_Exercise_: Using the entries that follow, collect the lines where the word "birtakım" appears.

(Excerpts from a dataset)

- Opening Delimiter -

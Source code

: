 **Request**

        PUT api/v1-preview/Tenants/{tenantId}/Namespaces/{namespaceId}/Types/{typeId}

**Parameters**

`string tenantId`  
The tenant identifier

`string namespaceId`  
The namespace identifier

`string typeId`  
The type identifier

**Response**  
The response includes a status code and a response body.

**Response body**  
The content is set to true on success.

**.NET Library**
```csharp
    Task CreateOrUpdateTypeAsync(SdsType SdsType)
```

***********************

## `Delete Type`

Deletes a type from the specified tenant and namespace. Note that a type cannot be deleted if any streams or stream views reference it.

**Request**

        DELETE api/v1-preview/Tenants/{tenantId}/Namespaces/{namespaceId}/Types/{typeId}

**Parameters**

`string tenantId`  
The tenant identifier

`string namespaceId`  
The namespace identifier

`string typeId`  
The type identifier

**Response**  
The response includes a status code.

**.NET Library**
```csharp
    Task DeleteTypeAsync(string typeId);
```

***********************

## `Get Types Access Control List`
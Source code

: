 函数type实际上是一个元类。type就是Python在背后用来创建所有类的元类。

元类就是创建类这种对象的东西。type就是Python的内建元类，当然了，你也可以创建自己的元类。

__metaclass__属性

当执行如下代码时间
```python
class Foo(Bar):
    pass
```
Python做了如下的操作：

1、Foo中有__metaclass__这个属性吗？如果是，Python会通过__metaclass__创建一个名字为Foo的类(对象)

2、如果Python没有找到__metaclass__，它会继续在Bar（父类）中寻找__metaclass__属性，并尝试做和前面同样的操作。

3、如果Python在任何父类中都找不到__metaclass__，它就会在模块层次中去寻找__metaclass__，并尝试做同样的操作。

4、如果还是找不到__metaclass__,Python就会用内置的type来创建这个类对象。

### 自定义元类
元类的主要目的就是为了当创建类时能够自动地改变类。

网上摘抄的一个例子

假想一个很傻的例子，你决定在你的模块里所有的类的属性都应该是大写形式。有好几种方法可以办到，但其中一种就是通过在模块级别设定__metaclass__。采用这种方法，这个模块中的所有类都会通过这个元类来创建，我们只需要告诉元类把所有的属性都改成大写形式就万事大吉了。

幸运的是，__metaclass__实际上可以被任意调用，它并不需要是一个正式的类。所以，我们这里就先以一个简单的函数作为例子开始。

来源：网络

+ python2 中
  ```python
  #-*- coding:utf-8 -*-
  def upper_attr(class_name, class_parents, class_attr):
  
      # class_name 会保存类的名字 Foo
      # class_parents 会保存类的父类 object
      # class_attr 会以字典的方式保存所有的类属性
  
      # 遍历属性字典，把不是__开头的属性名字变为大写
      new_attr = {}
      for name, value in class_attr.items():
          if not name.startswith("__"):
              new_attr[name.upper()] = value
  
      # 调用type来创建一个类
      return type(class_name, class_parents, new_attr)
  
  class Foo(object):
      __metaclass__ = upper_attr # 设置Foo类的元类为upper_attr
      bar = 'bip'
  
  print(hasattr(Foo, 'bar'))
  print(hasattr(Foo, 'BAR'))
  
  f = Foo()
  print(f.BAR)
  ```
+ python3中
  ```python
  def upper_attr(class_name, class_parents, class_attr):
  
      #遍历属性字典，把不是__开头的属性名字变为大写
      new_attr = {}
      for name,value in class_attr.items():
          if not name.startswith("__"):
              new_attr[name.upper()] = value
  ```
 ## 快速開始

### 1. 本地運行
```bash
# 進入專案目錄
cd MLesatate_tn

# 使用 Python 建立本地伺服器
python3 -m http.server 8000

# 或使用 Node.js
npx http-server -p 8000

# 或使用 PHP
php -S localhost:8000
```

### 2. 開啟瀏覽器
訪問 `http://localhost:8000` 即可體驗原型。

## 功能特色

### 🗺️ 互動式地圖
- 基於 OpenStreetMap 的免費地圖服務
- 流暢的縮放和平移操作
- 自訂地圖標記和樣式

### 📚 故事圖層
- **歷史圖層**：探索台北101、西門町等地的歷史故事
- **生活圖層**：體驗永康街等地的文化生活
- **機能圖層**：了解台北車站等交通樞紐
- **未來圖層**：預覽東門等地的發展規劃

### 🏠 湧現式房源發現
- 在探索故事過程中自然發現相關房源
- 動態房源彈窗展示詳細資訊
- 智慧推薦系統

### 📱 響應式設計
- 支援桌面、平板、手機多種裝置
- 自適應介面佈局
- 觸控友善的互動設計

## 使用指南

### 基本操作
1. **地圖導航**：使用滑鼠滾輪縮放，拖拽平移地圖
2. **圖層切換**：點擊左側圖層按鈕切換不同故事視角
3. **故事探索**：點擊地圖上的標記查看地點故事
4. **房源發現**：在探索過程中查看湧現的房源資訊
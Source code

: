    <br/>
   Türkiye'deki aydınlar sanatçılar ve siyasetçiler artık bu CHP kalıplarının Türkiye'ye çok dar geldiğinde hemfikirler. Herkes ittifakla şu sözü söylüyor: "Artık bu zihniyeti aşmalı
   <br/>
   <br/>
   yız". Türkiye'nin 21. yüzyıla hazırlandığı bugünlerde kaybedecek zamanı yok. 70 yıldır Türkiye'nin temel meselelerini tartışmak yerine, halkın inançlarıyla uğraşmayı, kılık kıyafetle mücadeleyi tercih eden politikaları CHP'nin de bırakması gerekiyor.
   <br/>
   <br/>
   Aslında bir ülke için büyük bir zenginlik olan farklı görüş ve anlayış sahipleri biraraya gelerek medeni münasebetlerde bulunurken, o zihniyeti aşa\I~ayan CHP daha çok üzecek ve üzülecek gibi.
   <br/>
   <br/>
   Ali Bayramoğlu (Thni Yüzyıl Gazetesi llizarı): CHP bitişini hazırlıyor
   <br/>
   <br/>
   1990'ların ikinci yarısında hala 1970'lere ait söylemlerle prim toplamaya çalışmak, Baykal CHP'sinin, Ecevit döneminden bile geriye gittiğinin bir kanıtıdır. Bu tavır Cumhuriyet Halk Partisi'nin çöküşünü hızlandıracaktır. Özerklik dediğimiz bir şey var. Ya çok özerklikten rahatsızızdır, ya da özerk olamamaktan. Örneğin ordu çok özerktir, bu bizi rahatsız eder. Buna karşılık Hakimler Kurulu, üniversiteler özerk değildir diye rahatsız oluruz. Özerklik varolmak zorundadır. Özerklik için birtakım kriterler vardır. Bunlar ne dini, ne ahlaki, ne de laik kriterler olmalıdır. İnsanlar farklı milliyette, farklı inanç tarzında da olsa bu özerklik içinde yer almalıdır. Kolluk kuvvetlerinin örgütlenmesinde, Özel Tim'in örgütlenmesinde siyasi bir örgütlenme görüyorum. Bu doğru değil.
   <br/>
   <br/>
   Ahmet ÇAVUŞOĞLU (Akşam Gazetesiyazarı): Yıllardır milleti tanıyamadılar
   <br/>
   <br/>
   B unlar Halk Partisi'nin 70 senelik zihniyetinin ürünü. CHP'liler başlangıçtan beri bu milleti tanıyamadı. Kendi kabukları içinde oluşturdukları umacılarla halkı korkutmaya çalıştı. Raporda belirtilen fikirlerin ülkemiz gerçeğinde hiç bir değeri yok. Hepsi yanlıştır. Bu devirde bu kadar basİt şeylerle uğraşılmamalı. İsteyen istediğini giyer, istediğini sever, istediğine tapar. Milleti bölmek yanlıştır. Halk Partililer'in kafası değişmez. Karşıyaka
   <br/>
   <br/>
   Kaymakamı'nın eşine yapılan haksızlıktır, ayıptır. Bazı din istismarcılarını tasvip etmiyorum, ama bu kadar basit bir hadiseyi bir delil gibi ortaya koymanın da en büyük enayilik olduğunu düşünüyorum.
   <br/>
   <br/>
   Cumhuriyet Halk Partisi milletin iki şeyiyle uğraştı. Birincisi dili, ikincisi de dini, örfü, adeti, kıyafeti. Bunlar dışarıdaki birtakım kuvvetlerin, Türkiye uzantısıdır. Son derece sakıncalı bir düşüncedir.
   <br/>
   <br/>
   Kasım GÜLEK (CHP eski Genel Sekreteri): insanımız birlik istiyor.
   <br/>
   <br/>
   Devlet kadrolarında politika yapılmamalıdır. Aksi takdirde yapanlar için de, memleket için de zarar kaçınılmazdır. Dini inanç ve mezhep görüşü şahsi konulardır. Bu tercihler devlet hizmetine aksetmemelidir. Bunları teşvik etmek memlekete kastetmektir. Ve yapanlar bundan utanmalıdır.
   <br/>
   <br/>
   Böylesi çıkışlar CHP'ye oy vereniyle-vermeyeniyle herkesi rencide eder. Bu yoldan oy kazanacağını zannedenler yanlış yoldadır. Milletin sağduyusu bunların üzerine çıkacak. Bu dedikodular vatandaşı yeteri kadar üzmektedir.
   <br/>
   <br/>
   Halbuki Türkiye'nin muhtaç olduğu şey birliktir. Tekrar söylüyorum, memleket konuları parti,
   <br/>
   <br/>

- Closing Delimiter -

_Output below_:
   1990'ların ikinci yarısında hala 1970'lere ait söylemlerle prim toplamaya çalışmak, Baykal CHP'sinin, Ecevit döneminden bile geriye gittiğinin bir kanıtıdır. Bu tavır Cumhuriyet Halk Partisi'nin çöküşünü hızlandıracaktır. Özerklik dediğimiz bir şey var. Ya çok özerklikten rahatsızızdır, ya da özerk olamamaktan. Örneğin ordu çok özerktir, bu bizi rahatsız eder. Buna karşılık Hakimler Kurulu, üniversiteler özerk değildir diye rahatsız oluruz. Özerklik varolmak zorundadır. Özerklik için birtakım kriterler vardır. Bunlar ne dini, ne ahlaki, ne de laik kriterler olmalıdır. İnsanlar farklı milliyette, farklı inanç tarzında da olsa bu özerklik içinde yer almalıdır. Kolluk kuvvetlerinin örgütlenmesinde, Özel Tim'in örgütlenmesinde siyasi bir örgütlenme görüyorum. Bu doğru değil.
   Cumhuriyet Halk Partisi milletin iki şeyiyle uğraştı. Birincisi dili, ikincisi de dini, örfü, adeti, kıyafeti. Bunlar dışarıdaki birtakım kuvvetlerin, Türkiye uzantısıdır. Son derece sakıncalı bir düşüncedir.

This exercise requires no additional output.